Embora o valor de uma coreografia não seja percebido, os custos envolvidos são muitos – para além do tempo investido na sua criação e execução. Se levar em consideração os gastos com o lugar do ensaio, o figurino, o designer de moda, a costureira, a maquiagem, o deslocamento e a alimentação no dia da apresentação, o fotógrafo, a filmagem e edição de vídeo, e outros, há muito dinheiro envolvido. No caso de competições, pode haver taxa de inscrição. Em apresentações em grupo, os alunos podem pagar pela coreografia montada ou pela hora/aula dos professores – cobrindo os custos, com até a possibilidade de lucro. Há também a possibilidade de receber por meio de editais de cultura. Entretanto, nem sempre os coreógrafos recebem por seu trabalho intelectual. Construir uma carreira e apresentar suas coreografias pode dar visibilidade, aumentar a rede de contatos e oportunizar possibilidades de lucro, apesar do trabalho envolvido. 

O dançarino precisa aprender de forma constante, evoluir sua dança e sua musicalidade, e ainda, melhorar o repertório da dança social. Andressa acredita que estar no palco é uma oportunidade incrível para mostrar o privilégio que é dançar. “A gente trabalha com a arte e nunca, em momento algum, a arte vai ser alguma coisa ruim, sabe? Então a gente tá ali para dançar para outras pessoas olharem e se inspirarem.” Se trata de uma vitrine para o trabalho do artista, que amplia sua visibilidade ao mesmo tempo em que inspira mais pessoas a entrar na dança.

Cada passo de uma coreografia conta uma história dentro daquele contexto e, quando a última nota chega ao fim, os aplausos indicam que o público se sentiu tocado por aquele momento. A artista Lívia Veras, 32 (SC), acredita que se trata de um momento de vulnerabilidade e de gratificação, pois à medida que o dançarino consegue ver, ouvir e sentir o reconhecimento do público, é como se tudo aquilo que viveu, estudou e ensaiou para apresentar fosse recompensado.

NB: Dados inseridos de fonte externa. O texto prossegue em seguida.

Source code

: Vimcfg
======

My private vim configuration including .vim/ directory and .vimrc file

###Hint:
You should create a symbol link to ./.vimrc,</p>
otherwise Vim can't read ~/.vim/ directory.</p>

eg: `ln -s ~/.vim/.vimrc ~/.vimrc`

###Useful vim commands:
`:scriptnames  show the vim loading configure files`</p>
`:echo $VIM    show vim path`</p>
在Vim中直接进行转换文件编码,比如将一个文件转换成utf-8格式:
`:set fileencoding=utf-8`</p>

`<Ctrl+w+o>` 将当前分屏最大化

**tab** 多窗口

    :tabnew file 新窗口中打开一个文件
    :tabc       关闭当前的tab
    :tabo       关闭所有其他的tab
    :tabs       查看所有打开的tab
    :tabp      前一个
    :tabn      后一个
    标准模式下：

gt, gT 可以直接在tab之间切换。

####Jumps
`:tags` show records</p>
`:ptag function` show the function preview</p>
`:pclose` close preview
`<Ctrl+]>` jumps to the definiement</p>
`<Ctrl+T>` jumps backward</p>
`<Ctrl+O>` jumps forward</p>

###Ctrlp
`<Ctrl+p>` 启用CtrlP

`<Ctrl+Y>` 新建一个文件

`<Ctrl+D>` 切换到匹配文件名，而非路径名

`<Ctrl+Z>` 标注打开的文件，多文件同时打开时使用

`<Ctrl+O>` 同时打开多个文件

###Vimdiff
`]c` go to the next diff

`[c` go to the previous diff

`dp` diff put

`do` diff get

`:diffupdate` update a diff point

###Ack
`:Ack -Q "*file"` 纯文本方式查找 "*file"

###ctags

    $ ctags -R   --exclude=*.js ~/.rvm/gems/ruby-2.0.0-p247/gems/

“Estar no palco é um momento muito especial. Não é todo mundo que consegue viver um momento em que as pessoas, literalmente, te aplaudem, sabe? É uma experiência muito única e muito legal, você é o foco, você tá ali sendo iluminado pelas luzes do palco”,

pontua. Apresentar uma coreografia vai além de uma performance de dança, se trata de uma jornada emocional, de conexão, de coragem e de transformação – para o público e para quem apresenta.